*** Block opens ***
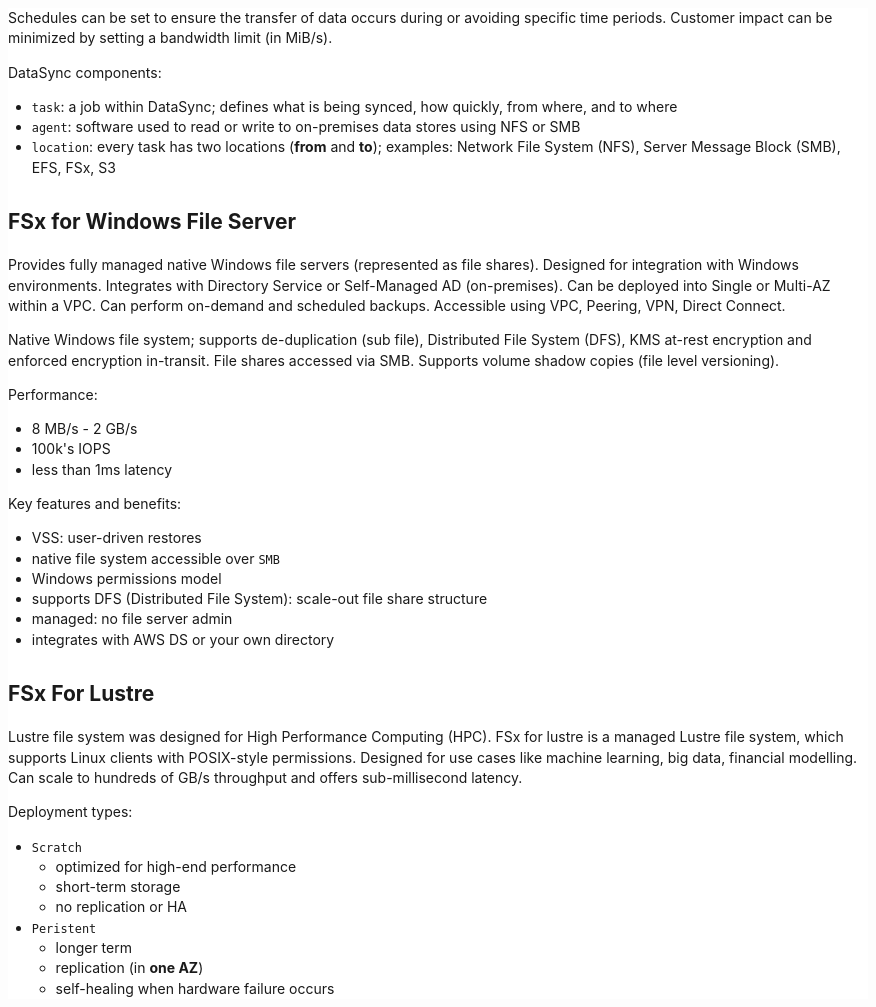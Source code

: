 Schedules can be set to ensure the transfer of data occurs during or avoiding specific time periods. Customer impact can be minimized by setting a bandwidth limit (in MiB/s).

DataSync components:

- `task`: a job within DataSync; defines what is being synced, how quickly, from where, and to where
- `agent`: software used to read or write to on-premises data stores using NFS or SMB
- `location`: every task has two locations (**from** and **to**); examples: Network File System (NFS), Server Message Block (SMB), EFS, FSx, S3

## FSx for Windows File Server

Provides fully managed native Windows file servers (represented as file shares). Designed for integration with Windows environments. Integrates with Directory Service or Self-Managed AD (on-premises). Can be deployed into Single or Multi-AZ within a VPC. Can perform on-demand and scheduled backups. Accessible using VPC, Peering, VPN, Direct Connect.

Native Windows file system; supports de-duplication (sub file), Distributed File System (DFS), KMS at-rest encryption and enforced encryption in-transit. File shares accessed via SMB. Supports volume shadow copies (file level versioning).

Performance:

- 8 MB/s - 2 GB/s
- 100k's IOPS
- less than 1ms latency

Key features and benefits:

- VSS: user-driven restores
- native file system accessible over `SMB`
- Windows permissions model
- supports DFS (Distributed File System): scale-out file share structure
- managed: no file server admin
- integrates with AWS DS or your own directory

## FSx For Lustre

Lustre file system was designed for High Performance Computing (HPC). FSx for lustre is a managed Lustre file system, which supports Linux clients with POSIX-style permissions. Designed for use cases like machine learning, big data, financial modelling. Can scale to hundreds of GB/s throughput and offers sub-millisecond latency.

Deployment types:

- `Scratch`
  - optimized for high-end performance
  - short-term storage
  - no replication or HA
- `Peristent`
  - longer term
  - replication (in **one AZ**)
  - self-healing when hardware failure occurs
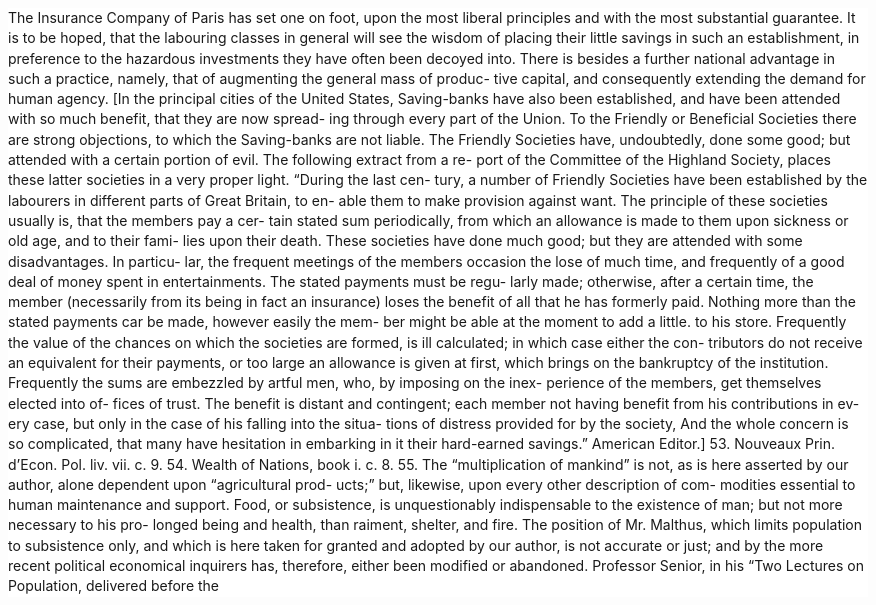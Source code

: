 The Insurance Company of Paris has set one on foot, upon
the most liberal principles and with the most substantial
guarantee. It is to be hoped, that the labouring classes in
general will see the wisdom of placing their little savings
in such an establishment, in preference to the hazardous
investments they have often been decoyed into. There is
besides a further national advantage in such a practice,
namely, that of augmenting the general mass of produc-
tive capital, and consequently extending the demand for
human agency. [In the principal cities of the United States,
Saving-banks have also been established, and have been
attended with so much benefit, that they are now spread-
ing through every part of the Union. To the Friendly or
Beneficial Societies there are strong objections, to which
the Saving-banks are not liable. The Friendly Societies
have, undoubtedly, done some good; but attended with a
certain portion of evil. The following extract from a re-
port of the Committee of the Highland Society, places these
latter societies in a very proper light. “During the last cen-
tury, a number of Friendly Societies have been established
by the labourers in different parts of Great Britain, to en-
able them to make provision against want. The principle
of these societies usually is, that the members pay a cer-
tain stated sum periodically, from which an allowance is
made to them upon sickness or old age, and to their fami-
lies upon their death. These societies have done much good;
but they are attended with some disadvantages. In particu-
lar, the frequent meetings of the members occasion the
lose of much time, and frequently of a good deal of money
spent in entertainments. The stated payments must be regu-
larly made; otherwise, after a certain time, the member
(necessarily from its being in fact an insurance) loses the
benefit of all that he has formerly paid. Nothing more than
the stated payments car be made, however easily the mem-
ber might be able at the moment to add a little. to his store.
Frequently the value of the chances on which the societies
are formed, is ill calculated; in which case either the con-
tributors do not receive an equivalent for their payments,
or too large an allowance is given at first, which brings on
the bankruptcy of the institution. Frequently the sums are
embezzled by artful men, who, by imposing on the inex-
perience of the members, get themselves elected into of-
fices of trust. The benefit is distant and contingent; each
member not having benefit from his contributions in ev-
ery case, but only in the case of his falling into the situa-
tions of distress provided for by the society, And the whole
concern is so complicated, that many have hesitation in
embarking in it their hard-earned savings.” American
Editor.]
53. Nouveaux Prin. d’Econ. Pol. liv. vii. c. 9.
54. Wealth of Nations, book i. c. 8.
55. The “multiplication of mankind” is not, as is here asserted
by our author, alone dependent upon “agricultural prod-
ucts;” but, likewise, upon every other description of com-
modities essential to human maintenance and support.
Food, or subsistence, is unquestionably indispensable to
the existence of man; but not more necessary to his pro-
longed being and health, than raiment, shelter, and fire.
The position of Mr. Malthus, which limits population to
subsistence only, and which is here taken for granted and
adopted by our author, is not accurate or just; and by the
more recent political economical inquirers has, therefore,
either been modified or abandoned. Professor Senior, in
his “Two Lectures on Population, delivered before the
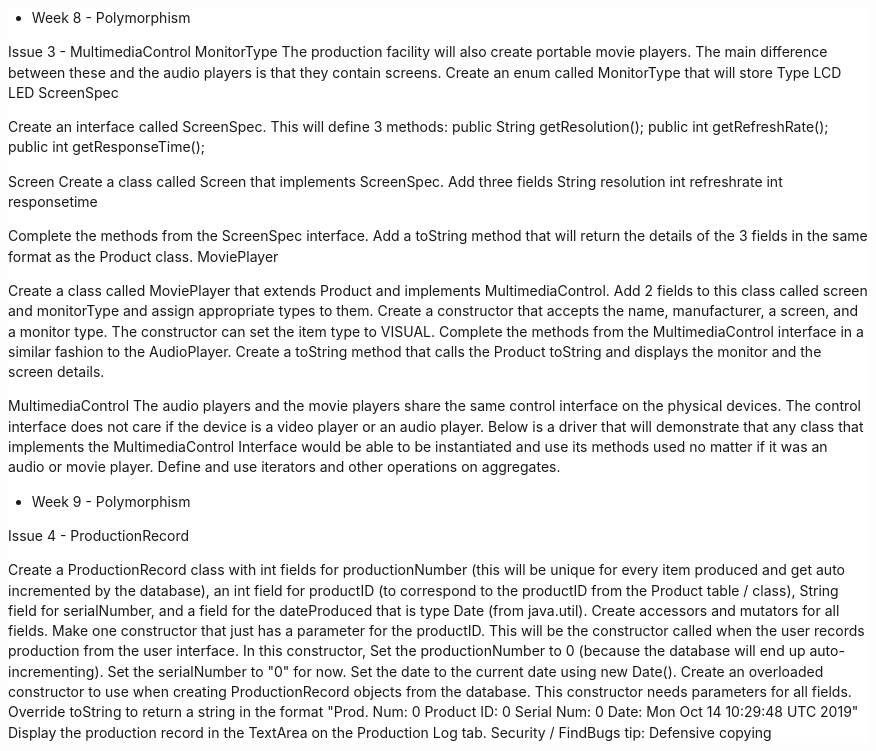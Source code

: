 - Week 8 - 
Polymorphism

Issue 3 - MultimediaControl 
MonitorType 
The production facility will also create portable movie players. The main difference between these and the audio players is that they contain screens. Create an enum called MonitorType that will store
  Type
  LCD
  LED
  ScreenSpec

Create an interface called ScreenSpec. This will define 3 methods:
  public String getResolution();
  public int getRefreshRate();
  public int getResponseTime();

Screen 
Create a class called Screen that implements ScreenSpec. Add three fields
  String resolution
  int refreshrate
  int responsetime

Complete the methods from the ScreenSpec interface.
Add a toString method that will return the details of the 3 fields in the same format as the
  Product class.
  MoviePlayer 

Create a class called MoviePlayer that extends Product and implements MultimediaControl.
Add 2 fields to this class called screen and monitorType and assign appropriate types to them.
Create a constructor that accepts the name, manufacturer, a screen, and a monitor type. The constructor can set the item type to VISUAL. 
Complete the methods from the MultimediaControl interface in a similar fashion to the AudioPlayer.
Create a toString method that calls the Product toString and displays the monitor and the screen details.

MultimediaControl 
The audio players and the movie players share the same control interface on the physical devices. The control interface does not care if the device is a video player or an audio player. Below is a driver that will demonstrate that any class that implements the MultimediaControl Interface would be able to be instantiated and use its methods used no matter if it was an audio or movie player.
Define and use iterators and other operations on aggregates.

- Week 9 - 
Polymorphism

Issue 4 - ProductionRecord

Create a  ProductionRecord class with int fields for productionNumber (this will be unique for every item produced and get auto incremented by the database), an int field for productID (to correspond to the productID from the Product table / class), String field for serialNumber, and a field for the dateProduced that is type Date (from java.util).
Create accessors and mutators for all fields. 
Make one constructor that just has a parameter for the productID. This will be the constructor called when the user records production from the user interface. 
In this constructor, 
Set the productionNumber to 0 (because the database will end up auto-incrementing).
Set the serialNumber to "0" for now. 
Set the date to the current date using new Date().
Create an overloaded constructor to use when creating ProductionRecord objects from the database. This constructor needs parameters for all fields. 
Override toString to return a string in the format "Prod. Num: 0 Product ID: 0 Serial Num: 0 Date: Mon Oct 14 10:29:48 UTC 2019"
Display the production record in the TextArea on the Production Log tab. 
Security / FindBugs tip: Defensive copying 
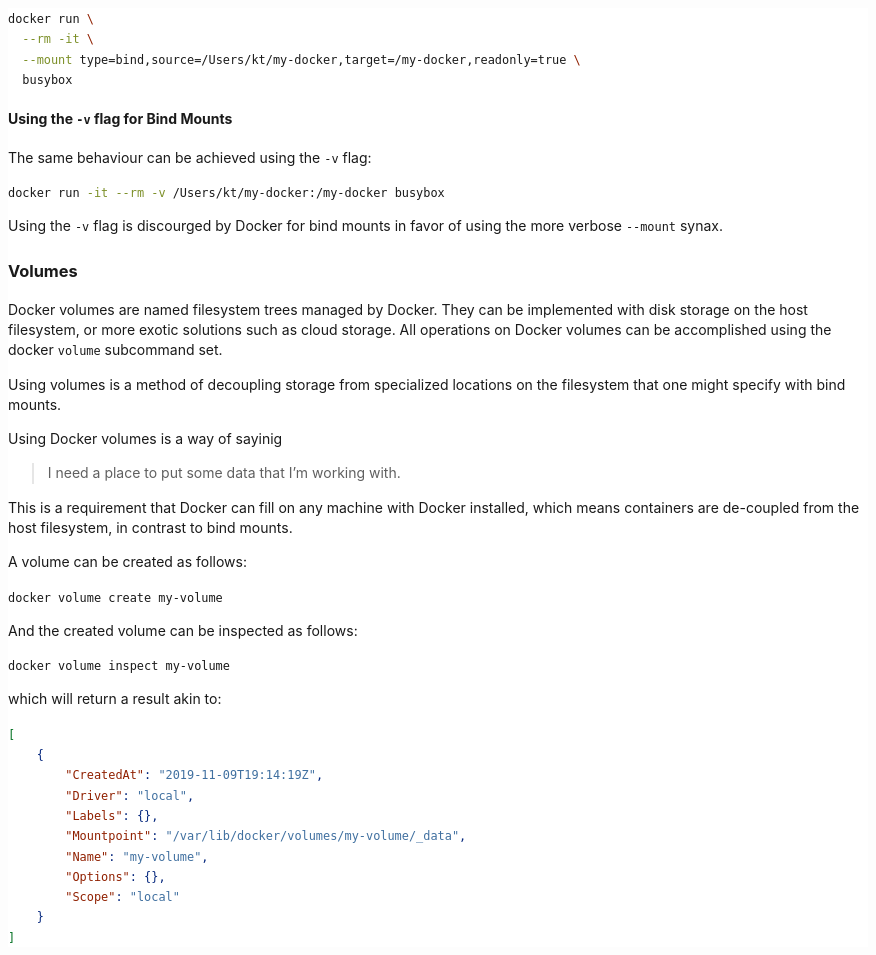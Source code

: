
 ```bash
docker run \
  --rm -it \
  --mount type=bind,source=/Users/kt/my-docker,target=/my-docker,readonly=true \
  busybox
```

#### Using the `-v` flag for Bind Mounts
The same behaviour can be achieved using the `-v` flag:

```bash
docker run -it --rm -v /Users/kt/my-docker:/my-docker busybox
```

Using the `-v` flag is discourged by Docker for bind mounts in favor of using the more verbose `--mount` synax.

### Volumes
Docker volumes are named filesystem trees managed by Docker. They can be implemented with disk storage on the host filesystem, or more exotic solutions such as cloud storage. All operations on Docker volumes can be accomplished using the docker `volume` subcommand set. 

Using volumes is a method of decoupling storage from specialized locations on the filesystem that one might specify with bind mounts.

Using Docker volumes is a way of sayinig

> I need a place to put some data that I’m working with. 

This is a requirement that Docker can fill on any machine with Docker installed, which means containers are de-coupled from the host filesystem, in contrast to bind mounts.

A volume can be created as follows: 

```bash
docker volume create my-volume
```

And the created volume can be inspected as follows:

```bash
docker volume inspect my-volume
```

which will return a result akin to:

```json
[
    {
        "CreatedAt": "2019-11-09T19:14:19Z",
        "Driver": "local",
        "Labels": {},
        "Mountpoint": "/var/lib/docker/volumes/my-volume/_data",
        "Name": "my-volume",
        "Options": {},
        "Scope": "local"
    }
]
```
*** Block closes ***
WHAT THE TASK REQUIRES – Provide a count of the lines in the data above that include the word "such", stating the number alone.

OUTPUT BELOW – 3